Screening Green Solvents for Multilayer Plastic Film Recycling Processes

Multilayer (ML) plastic films are essential packaging materials that help protect products from diverse external factors; however, only 5% of all ML films are recycled in the United States. Solvent-based technologies are a promising alternative for recycling ML films because they enable recovery of constituent polymer resins. For example, the Solvent Targeted Recovery and Precipitation (STRAP) process sequentially dissolves and separates polymer components using a series of targeted solvent washes. A crucial design aspect of this process is the impact of selected solvents on human health and on the environment.

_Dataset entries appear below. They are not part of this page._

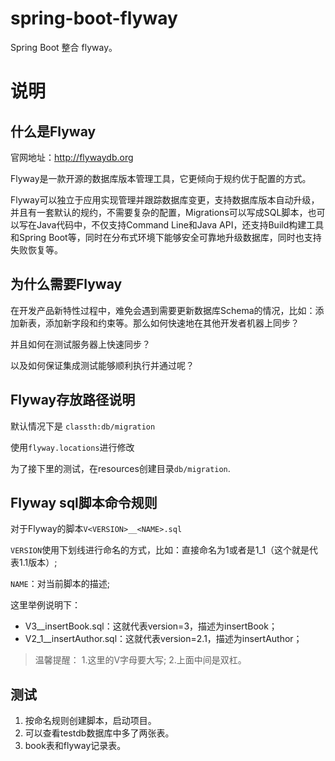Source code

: # spring-boot-flyway

Spring Boot 整合 flyway。

# 说明

## 什么是Flyway

官网地址：http://flywaydb.org

Flyway是一款开源的数据库版本管理工具，它更倾向于规约优于配置的方式。

Flyway可以独立于应用实现管理并跟踪数据库变更，支持数据库版本自动升级，并且有一套默认的规约，不需要复杂的配置，Migrations可以写成SQL脚本，也可以写在Java代码中，不仅支持Command Line和Java API，还支持Build构建工具和Spring Boot等，同时在分布式环境下能够安全可靠地升级数据库，同时也支持失败恢复等。

## 为什么需要Flyway

在开发产品新特性过程中，难免会遇到需要更新数据库Schema的情况，比如：添加新表，添加新字段和约束等。那么如何快速地在其他开发者机器上同步？

并且如何在测试服务器上快速同步？

以及如何保证集成测试能够顺利执行并通过呢？


## Flyway存放路径说明

默认情况下是 `classth:db/migration`

使用`flyway.locations`进行修改

为了接下里的测试，在resources创建目录`db/migration`.

## Flyway sql脚本命令规则

对于Flyway的脚本`V<VERSION>__<NAME>.sql`

`VERSION`使用下划线进行命名的方式，比如：直接命名为1或者是1_1（这个就是代表1.1版本）;

`NAME`：对当前脚本的描述;

这里举例说明下：

* V3__insertBook.sql：这就代表version=3，描述为insertBook；
* V2_1__insertAuthor.sql：这就代表version=2.1，描述为insertAuthor；

>温馨提醒：
>1.这里的V字母要大写;
>2.上面中间是双杠。

## 测试

1. 按命名规则创建脚本，启动项目。
2. 可以查看testdb数据库中多了两张表。
3. book表和flyway记录表。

This work introduces a computational framework that integrates molecular modeling, process modeling, techno-economic analysis (TEA), and life-cycle analysis (LCA) for quickly screen green solvents for solvent-based ML recycling processes. Initial screening for solvents based on selectivity is performed by estimating temperature-dependent solubilities using molecular-scale models. Subsequent screening uses basic estimates of energy use and octanol-water partition coefficients (logP) as key measures of health, safety, and environmental hazards. Detailed process modeling, TEA, and LCA are used on a reduced set of promising solvents identified in early screening steps to more accurately determine how solvent selection and associated operating conditions impact overall economics and environmental impacts. The framework is used for the identification of green solvents (from a database of 1,000 solvents) that separate an industrial ML film composed of polyethylene (PE), ethylene vinyl alcohol (EVOH), and polyethylene terephthalate (PET). Our analysis shows the effectiveness of the framework and reveals fundamental trade-offs between solvent greenness, solubility, and economics. Our work emphasizes the importance of taking a holistic systems view during solvent design and aims to inform the development of new processes for ML film recycling and the identification of new ML films that are easier to recycle.